Rothmund-Thomson Syndrome Type 2 in an African American/Puerto Rican Child Demonstrates Diagnostic Challenges in Diverse Population.

Rothumnd-Thomson syndrome (RTS) is a rare genetic condition characterized by poikiloderma, sparse hair, short stature, skeletal abnormalities, cataracts, and increased risk for malignancies. The presenting symptom is often a classic rash with erythema on the cheeks and face with spread to extensor surfaces of extremities. Gradually over months to years, this rash develops into poikiloderma (reticulated hyper- and hypopigmentation, telangiectasias, and areas of punctate atrophy).
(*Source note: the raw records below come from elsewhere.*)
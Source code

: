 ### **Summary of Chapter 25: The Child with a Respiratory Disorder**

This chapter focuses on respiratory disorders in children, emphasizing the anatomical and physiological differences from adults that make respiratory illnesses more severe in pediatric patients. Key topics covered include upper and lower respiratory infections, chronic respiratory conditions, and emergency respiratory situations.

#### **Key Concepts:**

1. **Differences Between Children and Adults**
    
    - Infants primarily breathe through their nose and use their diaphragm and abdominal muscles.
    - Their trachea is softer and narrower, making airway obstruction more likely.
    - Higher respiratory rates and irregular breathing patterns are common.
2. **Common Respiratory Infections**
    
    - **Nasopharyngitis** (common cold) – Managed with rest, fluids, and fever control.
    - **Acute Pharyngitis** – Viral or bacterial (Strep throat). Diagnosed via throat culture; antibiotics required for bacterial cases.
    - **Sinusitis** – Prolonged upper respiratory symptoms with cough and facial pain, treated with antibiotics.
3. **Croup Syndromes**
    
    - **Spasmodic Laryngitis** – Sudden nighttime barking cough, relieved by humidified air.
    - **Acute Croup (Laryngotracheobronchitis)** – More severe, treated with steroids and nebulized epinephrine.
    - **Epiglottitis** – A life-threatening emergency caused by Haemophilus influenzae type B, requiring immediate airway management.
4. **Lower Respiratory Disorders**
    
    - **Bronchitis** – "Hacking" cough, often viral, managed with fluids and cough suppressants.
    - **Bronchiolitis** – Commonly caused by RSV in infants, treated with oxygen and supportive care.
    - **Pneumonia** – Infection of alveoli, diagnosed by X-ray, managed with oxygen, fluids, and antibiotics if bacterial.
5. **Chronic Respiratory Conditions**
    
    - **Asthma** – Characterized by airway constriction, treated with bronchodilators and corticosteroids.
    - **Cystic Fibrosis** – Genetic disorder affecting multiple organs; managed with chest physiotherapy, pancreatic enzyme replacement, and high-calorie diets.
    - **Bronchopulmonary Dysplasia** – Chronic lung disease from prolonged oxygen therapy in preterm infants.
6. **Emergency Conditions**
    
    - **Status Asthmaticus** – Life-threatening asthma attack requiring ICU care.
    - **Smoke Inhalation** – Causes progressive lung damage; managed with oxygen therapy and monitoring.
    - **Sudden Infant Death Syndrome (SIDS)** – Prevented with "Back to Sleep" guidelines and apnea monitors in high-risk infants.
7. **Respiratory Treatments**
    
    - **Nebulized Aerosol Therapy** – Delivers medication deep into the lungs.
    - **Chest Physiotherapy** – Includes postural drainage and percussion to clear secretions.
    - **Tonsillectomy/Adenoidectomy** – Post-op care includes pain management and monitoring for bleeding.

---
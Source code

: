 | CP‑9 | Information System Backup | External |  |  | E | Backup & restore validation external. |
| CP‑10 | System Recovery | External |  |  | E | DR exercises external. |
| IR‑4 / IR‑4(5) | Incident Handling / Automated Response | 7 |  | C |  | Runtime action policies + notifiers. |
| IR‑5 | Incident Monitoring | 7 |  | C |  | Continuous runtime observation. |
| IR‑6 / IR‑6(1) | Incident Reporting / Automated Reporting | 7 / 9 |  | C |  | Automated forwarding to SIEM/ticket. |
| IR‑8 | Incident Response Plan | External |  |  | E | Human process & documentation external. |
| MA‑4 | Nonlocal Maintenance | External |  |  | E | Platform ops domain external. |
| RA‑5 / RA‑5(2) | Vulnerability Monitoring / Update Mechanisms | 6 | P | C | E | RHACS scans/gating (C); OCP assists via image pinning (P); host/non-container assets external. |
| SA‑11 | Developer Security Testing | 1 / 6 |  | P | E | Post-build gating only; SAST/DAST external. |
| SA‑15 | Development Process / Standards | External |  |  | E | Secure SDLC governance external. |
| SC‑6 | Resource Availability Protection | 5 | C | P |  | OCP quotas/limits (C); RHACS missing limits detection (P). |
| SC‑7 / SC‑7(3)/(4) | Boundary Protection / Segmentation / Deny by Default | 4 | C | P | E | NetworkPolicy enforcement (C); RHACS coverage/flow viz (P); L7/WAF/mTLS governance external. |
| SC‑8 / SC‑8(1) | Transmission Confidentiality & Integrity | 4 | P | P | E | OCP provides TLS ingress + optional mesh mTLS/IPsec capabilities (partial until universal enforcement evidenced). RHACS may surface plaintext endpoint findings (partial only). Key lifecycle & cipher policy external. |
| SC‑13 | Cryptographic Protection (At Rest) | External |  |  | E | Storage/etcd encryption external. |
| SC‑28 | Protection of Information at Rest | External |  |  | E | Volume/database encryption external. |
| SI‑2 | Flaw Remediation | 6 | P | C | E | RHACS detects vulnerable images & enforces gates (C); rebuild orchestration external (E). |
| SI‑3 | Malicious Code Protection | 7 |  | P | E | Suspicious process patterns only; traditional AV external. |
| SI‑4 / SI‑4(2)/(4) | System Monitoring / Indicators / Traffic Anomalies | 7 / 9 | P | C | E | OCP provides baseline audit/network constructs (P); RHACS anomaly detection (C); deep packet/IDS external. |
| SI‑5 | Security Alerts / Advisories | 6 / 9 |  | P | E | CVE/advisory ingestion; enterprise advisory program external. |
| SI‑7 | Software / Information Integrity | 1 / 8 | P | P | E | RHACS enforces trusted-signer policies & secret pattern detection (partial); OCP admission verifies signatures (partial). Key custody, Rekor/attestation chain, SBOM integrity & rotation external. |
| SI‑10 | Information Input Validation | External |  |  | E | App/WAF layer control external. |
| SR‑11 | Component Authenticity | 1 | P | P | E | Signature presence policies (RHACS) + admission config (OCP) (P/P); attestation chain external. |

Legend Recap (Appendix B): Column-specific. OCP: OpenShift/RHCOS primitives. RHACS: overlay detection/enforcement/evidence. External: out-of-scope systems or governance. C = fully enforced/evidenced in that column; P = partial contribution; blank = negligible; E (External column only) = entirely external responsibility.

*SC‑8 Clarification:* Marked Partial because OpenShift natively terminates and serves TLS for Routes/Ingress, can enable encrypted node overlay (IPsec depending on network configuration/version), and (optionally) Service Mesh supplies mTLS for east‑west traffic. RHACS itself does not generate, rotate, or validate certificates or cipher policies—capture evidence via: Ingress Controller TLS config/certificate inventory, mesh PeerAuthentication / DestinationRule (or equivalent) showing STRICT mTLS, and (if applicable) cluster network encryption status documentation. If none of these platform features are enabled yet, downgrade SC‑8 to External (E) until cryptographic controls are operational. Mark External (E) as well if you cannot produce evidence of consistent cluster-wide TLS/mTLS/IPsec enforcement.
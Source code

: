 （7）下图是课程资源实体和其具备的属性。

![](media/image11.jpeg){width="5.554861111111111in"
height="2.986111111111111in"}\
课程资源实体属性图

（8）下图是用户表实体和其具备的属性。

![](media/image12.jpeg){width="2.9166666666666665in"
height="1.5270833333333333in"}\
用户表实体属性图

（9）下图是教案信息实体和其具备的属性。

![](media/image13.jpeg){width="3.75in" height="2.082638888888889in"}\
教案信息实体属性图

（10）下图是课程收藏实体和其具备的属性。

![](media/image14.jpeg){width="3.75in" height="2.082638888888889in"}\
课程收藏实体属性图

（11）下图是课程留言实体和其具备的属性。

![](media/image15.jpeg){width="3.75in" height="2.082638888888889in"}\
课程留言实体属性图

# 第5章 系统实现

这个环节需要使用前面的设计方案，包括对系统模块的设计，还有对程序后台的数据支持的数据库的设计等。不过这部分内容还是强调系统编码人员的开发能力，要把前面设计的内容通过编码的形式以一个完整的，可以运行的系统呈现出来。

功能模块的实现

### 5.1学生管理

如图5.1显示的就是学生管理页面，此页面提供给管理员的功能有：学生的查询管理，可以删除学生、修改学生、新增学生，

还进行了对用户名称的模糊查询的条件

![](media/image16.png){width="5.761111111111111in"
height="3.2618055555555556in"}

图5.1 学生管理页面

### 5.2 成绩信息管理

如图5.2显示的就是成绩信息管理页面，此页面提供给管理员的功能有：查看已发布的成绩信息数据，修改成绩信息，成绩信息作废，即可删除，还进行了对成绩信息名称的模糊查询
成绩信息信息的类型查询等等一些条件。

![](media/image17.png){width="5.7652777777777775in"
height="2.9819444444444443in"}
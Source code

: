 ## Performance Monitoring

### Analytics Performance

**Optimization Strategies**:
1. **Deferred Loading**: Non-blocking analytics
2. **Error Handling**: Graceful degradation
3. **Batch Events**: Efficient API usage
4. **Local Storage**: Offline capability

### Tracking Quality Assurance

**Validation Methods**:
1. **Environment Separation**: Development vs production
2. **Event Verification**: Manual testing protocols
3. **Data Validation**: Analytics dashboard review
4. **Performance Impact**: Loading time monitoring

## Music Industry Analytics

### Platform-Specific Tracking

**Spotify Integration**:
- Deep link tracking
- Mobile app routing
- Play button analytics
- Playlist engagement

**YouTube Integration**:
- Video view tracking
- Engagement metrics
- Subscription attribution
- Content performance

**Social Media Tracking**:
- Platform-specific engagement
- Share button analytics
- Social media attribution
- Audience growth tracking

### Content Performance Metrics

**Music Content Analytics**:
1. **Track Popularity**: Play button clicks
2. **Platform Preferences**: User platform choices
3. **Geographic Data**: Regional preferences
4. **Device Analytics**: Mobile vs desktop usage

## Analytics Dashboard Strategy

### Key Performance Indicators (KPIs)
Identification of this characteristic rash may facilitate early diagnosis and management in patients with RTS; however, this may be more challenging in patients from diverse populations, especially with darker skin. Herein, we report an African-American/Puerto Rican 4-year, 11-month-old male who presented with feeding difficulties, scaly patches of skin, sparse hair, short stature, hypertelorism, and developmental delay. Initially, poikiloderma on his extremities was considered to be psoriasiform dermatitis. Exome sequencing revealed compound heterozygous pathogenic variants in the RECQL4 gene, c.1568_1573delGCCCCTinsCCCCC (p.Ser523fs) and c.2412_2420delGGCCGGGCG (p.Ala805_Arg807del) confirming a diagnosis of RTS type 2. This report underscores the risk of misdiagnosis or delayed diagnoses of RTS in diverse populations and highlights the importance of comprehensive molecular evaluation in diagnosing and managing rare conditions.